String Manipulation Question - Can RegEx Do This?

Discussion in 'ASP .Net' started by Franklin, Feb 28, 2009.

  1. Franklin

    Franklin Guest

    Using .NET 3.5...

    My understanding is that RegEx is powerful enough to solve most of the
    world's problems...so I'm optimistic about this scenario:

    I need to automate a not-so-straight-forward search and replace operation on
    strings that contain HTML markup fragments.

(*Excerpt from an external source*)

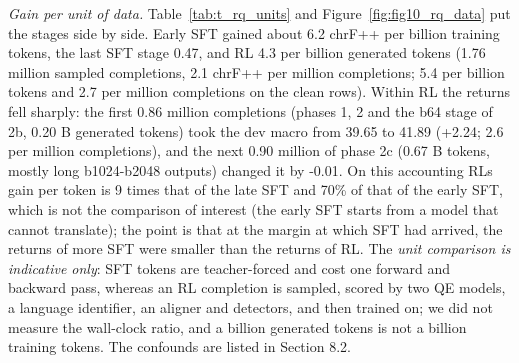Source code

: \emph{Gain per unit of data.} Table~\ref{tab:t_rq_units} and Figure~\ref{fig:fig10_rq_data} put the stages side by side. Early SFT gained about 6.2 chrF++ per billion training tokens, the last SFT stage 0.47, and RL 4.3 per billion generated tokens (1.76 million sampled completions, 2.1 chrF++ per million completions; 5.4 per billion tokens and 2.7 per million completions on the clean rows). Within RL the returns fell sharply: the first 0.86 million completions (phases 1, 2 and the b64 stage of 2b, 0.20 B generated tokens) took the dev macro from 39.65 to 41.89 (+2.24; 2.6 per million completions), and the next 0.90 million of phase 2c (0.67 B tokens, mostly long b1024-b2048 outputs) changed it by -0.01. On this accounting RL\textquotesingle s gain per token is 9 times that of the late SFT and 70\% of that of the early SFT, which is not the comparison of interest (the early SFT starts from a model that cannot translate); the point is that at the margin at which SFT had arrived, the returns of more SFT were smaller than the returns of RL. The \emph{unit comparison is indicative only}: SFT tokens are teacher-forced and cost one forward and backward pass, whereas an RL completion is sampled, scored by two QE models, a language identifier, an aligner and detectors, and then trained on; we did not measure the wall-clock ratio, and a billion generated tokens is not a billion training tokens. The confounds are listed in Section 8.2.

    I need to take a string like this:
    <td align="center"><asp:placeHolder ID="PlaceHolder75"
    runat="server"></asp:placeHolder></td>

    and make it into this:
    <td align="center" ID="PlaceHolder75"></td>

    Important points are these:

    1. the <asp:placeHolder... /> is being removed entirely, with nothing
    inserted in it's place.

    2. the <td> located immediately before the <asp:placeHolder /> gets the
    "ID=" value of the [removed] <asp:placeHolder />.
    none of the <td> tags already have any ID attribute (this fact should
    simplify the operation).

    3. A given input string may have multiple <asp:placeHolder /> controls - all
    of which need to be removed, with the ID attribute of each being inserted
    into the <TD> immediately preceeding the [removed] <asp:placeHolder />

    So, from those of you with significant regex experience, can regex do this?
    Any pointers are greatly appreciated. Sample code would be awesome, as
    learning regex is a huge task that I've started, but yet have a long way to
    go.

    - F
    Franklin, Feb 28, 2009
    #1
    1. Advertising

  2. Franklin

    Franklin Guest

    "Peter Duniho" <> wrote in message
    news:eek:...
    > On Sat, 28 Feb 2009 10:00:01 -0800, Franklin <> wrote:
    >
    >> Using .NET 3.5...
    >>
    >> My understanding is that RegEx is powerful enough to solve most of the
    >> world's problems...so I'm optimistic about this scenario:

    >
    > As powerful as RegEx is, the world's problems are almost uniformly so
    > difficult so as to preclude any programming technique from being able to
    > solve them.
    >
    >> I need to automate a not-so-straight-forward search and replace
    >> operation on
    >> strings that contain HTML markup fragments.
    >>
    >> I need to take a string like this:
    >> <td align="center"><asp:placeHolder ID="PlaceHolder75"
    >> runat="server"></asp:placeHolder></td>
    >>
    >> and make it into this:
    >> <td align="center" ID="PlaceHolder75"></td>
    >>
    >> Important points are these:
    >>
    >> 1. the <asp:placeHolder... /> is being removed entirely, with nothing
    >> inserted in it's place.
    >>
    >> 2. the <td> located immediately before the <asp:placeHolder /> gets the
    >> "ID=" value of the [removed] <asp:placeHolder />.
    >> none of the <td> tags already have any ID attribute (this fact should
    >> simplify the operation).
    >>
    >> 3. A given input string may have multiple <asp:placeHolder /> controls -
    >> all
    >> of which need to be removed, with the ID attribute of each being inserted
    >> into the <TD> immediately preceeding the [removed] <asp:placeHolder />

    >
    > You should be more specific about how you intend for multiple
    > "PlaceHolder" IDs to be added to the <td> element. Are these to be
    > combined into a single string for one ID attribute? If so, how is the
    > string formatted? If not, how?
    >
    >> So, from those of you with significant regex experience, can regex do
    >> this?
    >> Any pointers are greatly appreciated. Sample code would be awesome, as
    >> learning regex is a huge task that I've started, but yet have a long way
    >> to
    >> go.

    >
    > I'm not a RegEx expert, so don't have an answer off the top of my head. I
    > do know that RegEx supports grouping, repetitive patterns, and retrieving
    > match groups and using them in the replacement pattern, so I'd agree that
    > what you're trying to do could probably be done with RegEx.
    >
    > But are you sure that's the best way? You are dealing with XML structure
    > here, and it seems like it might be better to represent the solution as
    > something that deals with XML structure. For example, just use the
    > classes in System.Xml.Linq to manipulate your document tree.
    > Alternatively, you could create an XSLT transform and transform the
    > document that way (System.Xml.Xsl).
    >


    I'm dealing with xhtml fragments, so it might be difficult to do this with
    techniques that require an entire or well-formed xml document.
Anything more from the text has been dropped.